Traditionally, risks to quality have been assessed and managed in a variety of informal ways (empirical and/ or internal procedures) based on, for example, compilation of observations, trends and other information.

The pharmaceutical industry and regulators can assess and manage risk using recognized risk management tools and/ or internal procedures (e.g., standard operating procedures). Below is a non-exhaustive list of some of these tools….

Basic risk management facilitation methods (flowcharts, check sheets etc.)

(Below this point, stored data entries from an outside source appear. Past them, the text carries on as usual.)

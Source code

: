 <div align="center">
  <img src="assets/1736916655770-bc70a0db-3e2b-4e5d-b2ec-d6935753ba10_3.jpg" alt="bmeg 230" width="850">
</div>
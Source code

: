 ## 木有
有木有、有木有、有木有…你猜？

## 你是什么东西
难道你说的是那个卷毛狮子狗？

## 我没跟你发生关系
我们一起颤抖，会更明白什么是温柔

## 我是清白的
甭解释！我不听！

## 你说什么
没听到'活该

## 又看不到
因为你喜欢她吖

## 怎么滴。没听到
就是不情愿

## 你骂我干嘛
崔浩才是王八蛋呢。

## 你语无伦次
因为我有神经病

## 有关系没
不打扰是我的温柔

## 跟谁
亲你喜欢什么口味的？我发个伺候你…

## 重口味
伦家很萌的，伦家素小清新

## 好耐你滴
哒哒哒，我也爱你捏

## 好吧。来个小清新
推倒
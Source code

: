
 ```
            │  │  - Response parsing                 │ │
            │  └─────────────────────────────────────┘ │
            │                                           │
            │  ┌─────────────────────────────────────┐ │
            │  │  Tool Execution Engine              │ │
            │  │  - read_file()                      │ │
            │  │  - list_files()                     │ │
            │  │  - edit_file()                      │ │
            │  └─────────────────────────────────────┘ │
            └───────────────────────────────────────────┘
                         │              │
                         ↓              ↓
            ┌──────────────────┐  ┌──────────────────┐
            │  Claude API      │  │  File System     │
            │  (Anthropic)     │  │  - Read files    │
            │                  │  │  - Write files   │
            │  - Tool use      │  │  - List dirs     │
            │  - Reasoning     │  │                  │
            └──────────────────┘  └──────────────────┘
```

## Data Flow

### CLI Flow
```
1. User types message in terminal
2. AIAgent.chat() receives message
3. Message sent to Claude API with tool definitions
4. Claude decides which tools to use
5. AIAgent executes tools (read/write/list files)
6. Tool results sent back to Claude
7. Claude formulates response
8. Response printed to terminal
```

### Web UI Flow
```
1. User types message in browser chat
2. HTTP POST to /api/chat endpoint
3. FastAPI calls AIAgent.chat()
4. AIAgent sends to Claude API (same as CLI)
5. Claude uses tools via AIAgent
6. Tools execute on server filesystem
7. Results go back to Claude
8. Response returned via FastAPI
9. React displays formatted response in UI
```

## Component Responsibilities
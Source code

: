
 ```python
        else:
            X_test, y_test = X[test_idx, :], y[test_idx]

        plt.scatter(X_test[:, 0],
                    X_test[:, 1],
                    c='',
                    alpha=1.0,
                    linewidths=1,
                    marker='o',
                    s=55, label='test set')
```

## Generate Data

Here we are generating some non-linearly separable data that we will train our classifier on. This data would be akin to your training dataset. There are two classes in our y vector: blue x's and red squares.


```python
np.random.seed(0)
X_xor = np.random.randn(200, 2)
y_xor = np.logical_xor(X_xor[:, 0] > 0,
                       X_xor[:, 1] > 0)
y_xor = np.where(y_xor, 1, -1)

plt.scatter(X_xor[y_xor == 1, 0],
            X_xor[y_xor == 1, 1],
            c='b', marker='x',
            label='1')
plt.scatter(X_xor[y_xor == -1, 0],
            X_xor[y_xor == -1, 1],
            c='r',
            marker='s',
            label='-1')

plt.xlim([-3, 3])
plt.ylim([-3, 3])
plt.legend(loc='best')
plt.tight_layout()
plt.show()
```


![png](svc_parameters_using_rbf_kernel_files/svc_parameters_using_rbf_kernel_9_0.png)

 Failure Mode Effects Analysis (FMEA);

 Failure Mode, Effects and Criticality Analysis (FMECA);

 Fault Tree Analysis (FTA);

 Hazard Analysis and Critical Control Points (HACCP);

 Hazard Operability Analysis (HAZOP);

 Preliminary Hazard Analysis (PHA);

 Risk ranking and filtering;

 Supporting statistical tools.

Definitions :

Detectability:

The ability to discover or determine the existence, presence, or fact of a hazard.

Harm:

Damage to health, including the damage that can occur from loss of product quality or availability.

Hazard:

The potential source of harm (ISO/IEC Guide 51).

Product Lifecycle:

All phases in the life of the product from the initial development through marketing until the product’s discontinuation.

Quality:

The degree to which a set of inherent properties of a product, system or process fulfills requirements (see ICH Q6A definition specifically for “quality” of drug substance and drug (medicinal) products.)

Quality Risk Management:

A systematic process for the assessment, control, communication and review of risks to the quality of the drug (medicinal) product across the product lifecycle.

Quality System:

The sum of all aspects of a system that implements quality policy and ensures that quality objectives are met.

Risk:

The combination of the probability of occurrence of harm and the severity of that harm (ISO/IEC Guide 51).

Risk Acceptance:

The decision to accept risk (ISO Guide 73).

Risk Analysis:

The estimation of the risk associated with the identified hazards.

Risk Assessment:

A systematic process of organizing information to support a risk decision to be made within a risk management process. It consists of the identification of hazards and the analysis and evaluation of risks associated with exposure to those hazards.

Risk Communication:

The sharing of information about risk and risk management between the decision maker and other stakeholders.

Risk Control:

Actions implementing risk management decisions (ISO Guide 73).

Risk Evaluation:

The comparison of the estimated risk to given risk criteria using a quantitative or qualitative scale to determine the significance of the risk.

Risk Identification:

The systematic use of information to identify potential sources of harm (hazards) referring to the risk question or problem description.

Risk Management:

The systematic application of quality management policies, procedures, and practices to the tasks of assessing, controlling, communicating and reviewing risk.

Risk Reduction:

Actions taken to lessen the probability of occurrence of harm and the severity of that harm.

Risk Review:

Review or monitoring of output/results of the risk management process considering (if appropriate) new knowledge and experience about the risk.

Severity:

A measure of the possible consequences of a hazard.